*** Data excerpts ***

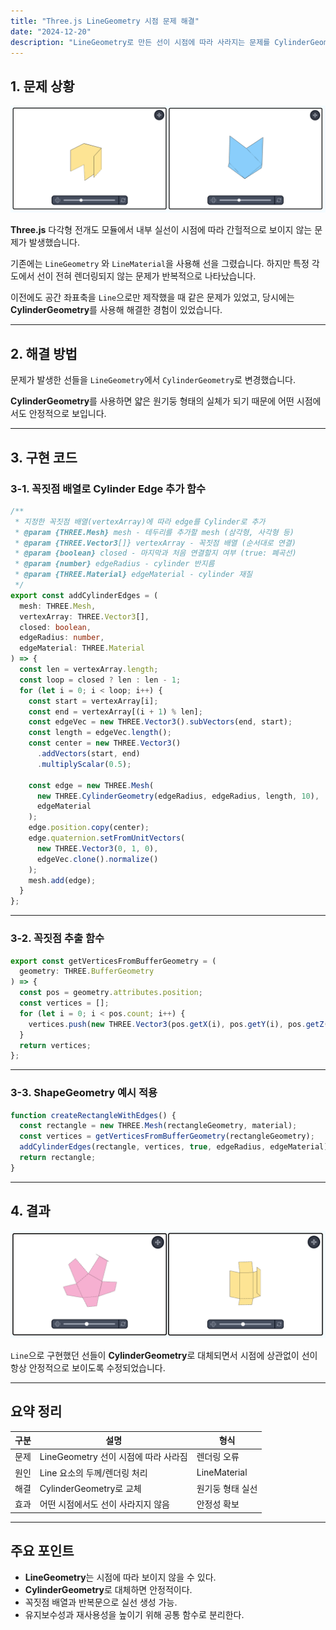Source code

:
 ```yaml
---
title: "Three.js LineGeometry 시점 문제 해결"
date: "2024-12-20"
description: "LineGeometry로 만든 선이 시점에 따라 사라지는 문제를 CylinderGeometry로 교체해 해결한 사례입니다."
---
```


## 1. 문제 상황

![Line Geometry 오류](/public/images/svg-editor/02_threejs-line-geometry-01.png)

**Three.js** 다각형 전개도 모듈에서 내부 실선이 시점에 따라 간헐적으로 보이지 않는 문제가 발생했습니다.

기존에는 `LineGeometry` 와 `LineMaterial`을 사용해 선을 그렸습니다. 하지만 특정 각도에서 선이 전혀 렌더링되지 않는 문제가 반복적으로 나타났습니다.

이전에도 공간 좌표축을 `Line`으로만 제작했을 때 같은 문제가 있었고, 당시에는 **CylinderGeometry**를 사용해 해결한 경험이 있었습니다.

---

## 2. 해결 방법

문제가 발생한 선들을 `LineGeometry`에서 `CylinderGeometry`로 변경했습니다.

**CylinderGeometry**를 사용하면 얇은 원기둥 형태의 실체가 되기 때문에 어떤 시점에서도 안정적으로 보입니다.

---

## 3. 구현 코드

### 3-1. 꼭짓점 배열로 Cylinder Edge 추가 함수

```ts
/**
 * 지정한 꼭짓점 배열(vertexArray)에 따라 edge를 Cylinder로 추가
 * @param {THREE.Mesh} mesh - 테두리를 추가할 mesh (삼각형, 사각형 등)
 * @param {THREE.Vector3[]} vertexArray - 꼭짓점 배열 (순서대로 연결)
 * @param {boolean} closed - 마지막과 처음 연결할지 여부 (true: 폐곡선)
 * @param {number} edgeRadius - cylinder 반지름
 * @param {THREE.Material} edgeMaterial - cylinder 재질
 */
export const addCylinderEdges = (
  mesh: THREE.Mesh,
  vertexArray: THREE.Vector3[],
  closed: boolean,
  edgeRadius: number,
  edgeMaterial: THREE.Material
) => {
  const len = vertexArray.length;
  const loop = closed ? len : len - 1;
  for (let i = 0; i < loop; i++) {
    const start = vertexArray[i];
    const end = vertexArray[(i + 1) % len];
    const edgeVec = new THREE.Vector3().subVectors(end, start);
    const length = edgeVec.length();
    const center = new THREE.Vector3()
      .addVectors(start, end)
      .multiplyScalar(0.5);

    const edge = new THREE.Mesh(
      new THREE.CylinderGeometry(edgeRadius, edgeRadius, length, 10),
      edgeMaterial
    );
    edge.position.copy(center);
    edge.quaternion.setFromUnitVectors(
      new THREE.Vector3(0, 1, 0),
      edgeVec.clone().normalize()
    );
    mesh.add(edge);
  }
};
```

---

### 3-2. 꼭짓점 추출 함수

```ts
export const getVerticesFromBufferGeometry = (
  geometry: THREE.BufferGeometry
) => {
  const pos = geometry.attributes.position;
  const vertices = [];
  for (let i = 0; i < pos.count; i++) {
    vertices.push(new THREE.Vector3(pos.getX(i), pos.getY(i), pos.getZ(i)));
  }
  return vertices;
};
```

---

### 3-3. ShapeGeometry 예시 적용

```ts
function createRectangleWithEdges() {
  const rectangle = new THREE.Mesh(rectangleGeometry, material);
  const vertices = getVerticesFromBufferGeometry(rectangleGeometry);
  addCylinderEdges(rectangle, vertices, true, edgeRadius, edgeMaterial);
  return rectangle;
}
```

---

## 4. 결과

![CylinderGeometry 사용한 결과](/public/images/svg-editor/02_threejs-line-geometry-02.png)

`Line`으로 구현했던 선들이 **CylinderGeometry**로 대체되면서 시점에 상관없이 선이 항상 안정적으로 보이도록 수정되었습니다.

---

## 요약 정리

| 구분 | 설명                                 | 형식             |
| ---- | ------------------------------------ | ---------------- |
| 문제 | LineGeometry 선이 시점에 따라 사라짐 | 렌더링 오류      |
| 원인 | Line 요소의 두께/렌더링 처리         | LineMaterial     |
| 해결 | CylinderGeometry로 교체              | 원기둥 형태 실선 |
| 효과 | 어떤 시점에서도 선이 사라지지 않음   | 안정성 확보      |

---

## 주요 포인트

- **LineGeometry**는 시점에 따라 보이지 않을 수 있다.
- **CylinderGeometry**로 대체하면 안정적이다.
- 꼭짓점 배열과 반복문으로 실선 생성 가능.
- 유지보수성과 재사용성을 높이기 위해 공통 함수로 분리한다.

***

Would you please output each record exactly, leaving the images out?

Source code

:
 ```yaml
---
title: "Three.js LineGeometry 시점 문제 해결"
date: "2024-12-20"
description: "LineGeometry로 만든 선이 시점에 따라 사라지는 문제를 CylinderGeometry로 교체해 해결한 사례입니다."
---
```


## 1. 문제 상황

![Line Geometry 오류](/public/images/svg-editor/02_threejs-line-geometry-01.png)

**Three.js** 다각형 전개도 모듈에서 내부 실선이 시점에 따라 간헐적으로 보이지 않는 문제가 발생했습니다.

기존에는 `LineGeometry` 와 `LineMaterial`을 사용해 선을 그렸습니다. 하지만 특정 각도에서 선이 전혀 렌더링되지 않는 문제가 반복적으로 나타났습니다.

이전에도 공간 좌표축을 `Line`으로만 제작했을 때 같은 문제가 있었고, 당시에는 **CylinderGeometry**를 사용해 해결한 경험이 있었습니다.

---

## 2. 해결 방법

문제가 발생한 선들을 `LineGeometry`에서 `CylinderGeometry`로 변경했습니다.

**CylinderGeometry**를 사용하면 얇은 원기둥 형태의 실체가 되기 때문에 어떤 시점에서도 안정적으로 보입니다.

---

## 3. 구현 코드

### 3-1. 꼭짓점 배열로 Cylinder Edge 추가 함수

```ts
/**
 * 지정한 꼭짓점 배열(vertexArray)에 따라 edge를 Cylinder로 추가
 * @param {THREE.Mesh} mesh - 테두리를 추가할 mesh (삼각형, 사각형 등)
 * @param {THREE.Vector3[]} vertexArray - 꼭짓점 배열 (순서대로 연결)
 * @param {boolean} closed - 마지막과 처음 연결할지 여부 (true: 폐곡선)
 * @param {number} edgeRadius - cylinder 반지름
 * @param {THREE.Material} edgeMaterial - cylinder 재질
 */
export const addCylinderEdges = (
  mesh: THREE.Mesh,
  vertexArray: THREE.Vector3[],
  closed: boolean,
  edgeRadius: number,
  edgeMaterial: THREE.Material
) => {
  const len = vertexArray.length;
  const loop = closed ? len : len - 1;
  for (let i = 0; i < loop; i++) {
    const start = vertexArray[i];
    const end = vertexArray[(i + 1) % len];
    const edgeVec = new THREE.Vector3().subVectors(end, start);
    const length = edgeVec.length();
    const center = new THREE.Vector3()
      .addVectors(start, end)
      .multiplyScalar(0.5);

    const edge = new THREE.Mesh(
      new THREE.CylinderGeometry(edgeRadius, edgeRadius, length, 10),
      edgeMaterial
    );
    edge.position.copy(center);
    edge.quaternion.setFromUnitVectors(
      new THREE.Vector3(0, 1, 0),
      edgeVec.clone().normalize()
    );
    mesh.add(edge);
  }
};
```

---

### 3-2. 꼭짓점 추출 함수

```ts
export const getVerticesFromBufferGeometry = (
  geometry: THREE.BufferGeometry
) => {
  const pos = geometry.attributes.position;
  const vertices = [];
  for (let i = 0; i < pos.count; i++) {
    vertices.push(new THREE.Vector3(pos.getX(i), pos.getY(i), pos.getZ(i)));
  }
  return vertices;
};
```

---

### 3-3. ShapeGeometry 예시 적용

```ts
function createRectangleWithEdges() {
  const rectangle = new THREE.Mesh(rectangleGeometry, material);
  const vertices = getVerticesFromBufferGeometry(rectangleGeometry);
  addCylinderEdges(rectangle, vertices, true, edgeRadius, edgeMaterial);
  return rectangle;
}
```

---

## 4. 결과

![CylinderGeometry 사용한 결과](/public/images/svg-editor/02_threejs-line-geometry-02.png)

`Line`으로 구현했던 선들이 **CylinderGeometry**로 대체되면서 시점에 상관없이 선이 항상 안정적으로 보이도록 수정되었습니다.

---

## 요약 정리

| 구분 | 설명                                 | 형식             |
| ---- | ------------------------------------ | ---------------- |
| 문제 | LineGeometry 선이 시점에 따라 사라짐 | 렌더링 오류      |
| 원인 | Line 요소의 두께/렌더링 처리         | LineMaterial     |
| 해결 | CylinderGeometry로 교체              | 원기둥 형태 실선 |
| 효과 | 어떤 시점에서도 선이 사라지지 않음   | 안정성 확보      |

---

## 주요 포인트

- **LineGeometry**는 시점에 따라 보이지 않을 수 있다.
- **CylinderGeometry**로 대체하면 안정적이다.
- 꼭짓점 배열과 반복문으로 실선 생성 가능.
- 유지보수성과 재사용성을 높이기 위해 공통 함수로 분리한다.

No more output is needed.